:: TASK GOAL ::
Take the listing below and print exactly the lines starting at the line containing "dns\_record | Whether" and ending at the line containing "endpoint | Endpoint", both ends included, and no others.

:: GIVEN INFORMATION ::
-- Opening Marker --

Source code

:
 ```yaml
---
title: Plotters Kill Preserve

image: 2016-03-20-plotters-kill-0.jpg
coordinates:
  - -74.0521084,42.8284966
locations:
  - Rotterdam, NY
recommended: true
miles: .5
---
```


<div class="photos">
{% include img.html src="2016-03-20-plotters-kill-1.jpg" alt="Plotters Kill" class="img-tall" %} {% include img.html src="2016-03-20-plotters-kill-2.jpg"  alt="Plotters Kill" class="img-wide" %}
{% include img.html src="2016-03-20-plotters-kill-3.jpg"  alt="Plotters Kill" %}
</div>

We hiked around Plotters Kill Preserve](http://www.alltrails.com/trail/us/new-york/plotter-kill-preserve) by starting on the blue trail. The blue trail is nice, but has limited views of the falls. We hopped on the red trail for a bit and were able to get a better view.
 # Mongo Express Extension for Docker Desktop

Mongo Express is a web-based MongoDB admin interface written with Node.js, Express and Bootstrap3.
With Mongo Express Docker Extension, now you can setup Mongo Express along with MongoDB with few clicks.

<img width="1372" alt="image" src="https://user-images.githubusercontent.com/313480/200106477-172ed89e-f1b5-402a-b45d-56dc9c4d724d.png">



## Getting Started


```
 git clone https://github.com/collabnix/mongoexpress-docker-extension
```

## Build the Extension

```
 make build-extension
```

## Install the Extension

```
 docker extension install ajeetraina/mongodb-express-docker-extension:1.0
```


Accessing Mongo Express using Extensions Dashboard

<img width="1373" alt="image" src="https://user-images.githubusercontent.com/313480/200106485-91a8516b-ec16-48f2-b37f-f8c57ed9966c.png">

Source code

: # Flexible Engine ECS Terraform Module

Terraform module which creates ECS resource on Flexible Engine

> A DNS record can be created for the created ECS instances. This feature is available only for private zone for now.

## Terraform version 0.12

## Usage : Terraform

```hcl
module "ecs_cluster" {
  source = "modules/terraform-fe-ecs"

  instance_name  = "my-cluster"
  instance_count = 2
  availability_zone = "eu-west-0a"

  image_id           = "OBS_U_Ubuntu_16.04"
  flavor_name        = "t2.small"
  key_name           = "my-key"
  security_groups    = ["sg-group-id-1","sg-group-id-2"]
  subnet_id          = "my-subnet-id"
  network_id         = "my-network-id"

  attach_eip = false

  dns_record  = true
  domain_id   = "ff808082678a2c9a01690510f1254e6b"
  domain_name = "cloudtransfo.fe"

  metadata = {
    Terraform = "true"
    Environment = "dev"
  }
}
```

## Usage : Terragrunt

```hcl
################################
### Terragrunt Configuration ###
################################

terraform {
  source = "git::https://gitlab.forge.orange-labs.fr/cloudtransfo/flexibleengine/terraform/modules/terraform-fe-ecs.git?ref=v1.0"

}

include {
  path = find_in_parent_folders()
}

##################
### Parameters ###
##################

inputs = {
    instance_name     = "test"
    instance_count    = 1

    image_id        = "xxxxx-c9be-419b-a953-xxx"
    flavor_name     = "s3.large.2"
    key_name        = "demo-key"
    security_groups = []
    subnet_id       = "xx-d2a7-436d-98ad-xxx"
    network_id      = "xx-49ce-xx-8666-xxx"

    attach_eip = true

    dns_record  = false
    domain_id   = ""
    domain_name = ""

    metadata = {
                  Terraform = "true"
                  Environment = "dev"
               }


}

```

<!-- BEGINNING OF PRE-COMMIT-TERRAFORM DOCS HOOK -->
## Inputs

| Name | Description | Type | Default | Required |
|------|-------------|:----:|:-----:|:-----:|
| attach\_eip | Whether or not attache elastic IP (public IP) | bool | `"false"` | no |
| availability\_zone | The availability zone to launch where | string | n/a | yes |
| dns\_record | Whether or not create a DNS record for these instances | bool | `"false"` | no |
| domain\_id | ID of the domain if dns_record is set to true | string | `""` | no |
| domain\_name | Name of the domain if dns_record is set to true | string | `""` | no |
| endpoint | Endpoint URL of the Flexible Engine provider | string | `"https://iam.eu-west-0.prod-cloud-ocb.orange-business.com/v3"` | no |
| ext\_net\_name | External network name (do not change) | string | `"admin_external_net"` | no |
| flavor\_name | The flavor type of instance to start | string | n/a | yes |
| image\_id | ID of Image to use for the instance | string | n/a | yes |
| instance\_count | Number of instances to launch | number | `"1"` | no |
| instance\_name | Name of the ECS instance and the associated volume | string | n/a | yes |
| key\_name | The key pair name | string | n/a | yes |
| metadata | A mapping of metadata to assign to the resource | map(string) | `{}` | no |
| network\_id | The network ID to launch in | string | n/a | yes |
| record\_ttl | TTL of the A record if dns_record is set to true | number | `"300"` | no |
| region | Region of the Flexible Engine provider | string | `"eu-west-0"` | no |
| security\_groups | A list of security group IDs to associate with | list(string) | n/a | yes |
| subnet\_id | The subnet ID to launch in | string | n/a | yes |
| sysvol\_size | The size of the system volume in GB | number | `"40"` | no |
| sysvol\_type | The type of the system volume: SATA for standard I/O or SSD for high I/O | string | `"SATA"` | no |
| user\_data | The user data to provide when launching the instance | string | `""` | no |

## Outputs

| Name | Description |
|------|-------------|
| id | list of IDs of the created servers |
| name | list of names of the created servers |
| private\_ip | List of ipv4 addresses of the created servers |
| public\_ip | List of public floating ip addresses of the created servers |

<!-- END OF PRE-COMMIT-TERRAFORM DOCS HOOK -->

-- Closing Marker --

:: YOUR RESPONSE ::
| dns\_record | Whether or not create a DNS record for these instances | bool | `"false"` | no |
| domain\_id | ID of the domain if dns_record is set to true | string | `""` | no |
| domain\_name | Name of the domain if dns_record is set to true | string | `""` | no |
| endpoint | Endpoint URL of the Flexible Engine provider | string | `"https://iam.eu-west-0.prod-cloud-ocb.orange-business.com/v3"` | no |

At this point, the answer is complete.